Problem to solve> Report the lines of the data below that contain the string "szlcsc".

==============================

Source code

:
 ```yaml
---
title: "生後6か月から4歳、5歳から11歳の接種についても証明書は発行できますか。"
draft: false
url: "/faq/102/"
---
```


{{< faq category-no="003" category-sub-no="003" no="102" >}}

==============================

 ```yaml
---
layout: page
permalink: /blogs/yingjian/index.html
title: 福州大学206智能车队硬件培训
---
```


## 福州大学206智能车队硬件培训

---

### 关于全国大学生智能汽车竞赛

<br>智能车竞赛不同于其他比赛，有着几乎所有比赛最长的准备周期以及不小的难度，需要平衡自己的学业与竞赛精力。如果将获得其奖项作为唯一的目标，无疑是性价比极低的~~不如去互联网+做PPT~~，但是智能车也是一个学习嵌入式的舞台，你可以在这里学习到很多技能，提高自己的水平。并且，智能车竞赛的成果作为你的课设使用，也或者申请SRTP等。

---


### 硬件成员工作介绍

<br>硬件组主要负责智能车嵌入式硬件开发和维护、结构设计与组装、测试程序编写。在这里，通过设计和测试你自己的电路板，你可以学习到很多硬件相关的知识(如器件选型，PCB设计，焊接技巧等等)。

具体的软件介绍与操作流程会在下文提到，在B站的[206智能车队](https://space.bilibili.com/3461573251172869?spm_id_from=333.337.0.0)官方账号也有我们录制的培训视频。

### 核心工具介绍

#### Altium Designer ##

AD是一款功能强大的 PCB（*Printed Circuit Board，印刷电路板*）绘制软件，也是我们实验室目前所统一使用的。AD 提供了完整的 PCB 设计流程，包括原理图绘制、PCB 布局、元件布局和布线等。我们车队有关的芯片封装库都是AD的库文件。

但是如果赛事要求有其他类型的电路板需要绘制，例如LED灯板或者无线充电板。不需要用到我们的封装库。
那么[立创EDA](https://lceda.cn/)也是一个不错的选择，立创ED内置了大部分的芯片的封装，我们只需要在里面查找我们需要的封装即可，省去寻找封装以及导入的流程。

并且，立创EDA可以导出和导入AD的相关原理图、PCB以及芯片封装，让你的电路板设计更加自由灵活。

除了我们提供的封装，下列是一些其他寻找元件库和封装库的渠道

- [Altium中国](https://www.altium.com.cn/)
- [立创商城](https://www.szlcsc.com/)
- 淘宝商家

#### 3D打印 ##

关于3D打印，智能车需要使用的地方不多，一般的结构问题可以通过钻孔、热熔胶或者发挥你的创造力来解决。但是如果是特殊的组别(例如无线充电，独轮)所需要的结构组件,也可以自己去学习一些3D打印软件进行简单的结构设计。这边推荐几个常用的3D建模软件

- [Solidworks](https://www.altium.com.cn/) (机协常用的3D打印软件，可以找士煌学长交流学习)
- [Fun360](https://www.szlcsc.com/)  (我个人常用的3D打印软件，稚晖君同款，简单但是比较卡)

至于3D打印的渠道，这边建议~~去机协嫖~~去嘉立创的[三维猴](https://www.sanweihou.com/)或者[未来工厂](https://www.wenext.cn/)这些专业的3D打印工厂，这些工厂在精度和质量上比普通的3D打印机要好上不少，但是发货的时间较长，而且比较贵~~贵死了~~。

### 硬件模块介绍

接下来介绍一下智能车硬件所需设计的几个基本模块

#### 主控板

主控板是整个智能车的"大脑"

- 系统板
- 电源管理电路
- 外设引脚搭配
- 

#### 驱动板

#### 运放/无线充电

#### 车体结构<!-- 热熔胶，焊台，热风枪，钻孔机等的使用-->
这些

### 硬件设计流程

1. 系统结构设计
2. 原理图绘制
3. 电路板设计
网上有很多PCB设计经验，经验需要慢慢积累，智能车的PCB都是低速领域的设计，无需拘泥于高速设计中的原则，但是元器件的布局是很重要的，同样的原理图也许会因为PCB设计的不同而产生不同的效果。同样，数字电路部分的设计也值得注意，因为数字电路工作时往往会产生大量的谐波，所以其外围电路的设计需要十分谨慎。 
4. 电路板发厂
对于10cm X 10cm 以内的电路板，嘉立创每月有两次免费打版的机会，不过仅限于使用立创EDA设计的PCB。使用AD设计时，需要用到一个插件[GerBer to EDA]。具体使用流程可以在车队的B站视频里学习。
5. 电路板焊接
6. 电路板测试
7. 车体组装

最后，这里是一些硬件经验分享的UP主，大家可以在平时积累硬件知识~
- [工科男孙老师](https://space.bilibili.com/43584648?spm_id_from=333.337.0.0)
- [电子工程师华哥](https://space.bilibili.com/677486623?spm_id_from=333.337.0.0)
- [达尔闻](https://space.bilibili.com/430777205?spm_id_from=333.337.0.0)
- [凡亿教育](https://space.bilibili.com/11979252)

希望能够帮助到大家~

==============================

Solved exercise>
- [立创商城](https://www.szlcsc.com/)
- [Fun360](https://www.szlcsc.com/)  (我个人常用的3D打印软件，稚晖君同款，简单但是比较卡)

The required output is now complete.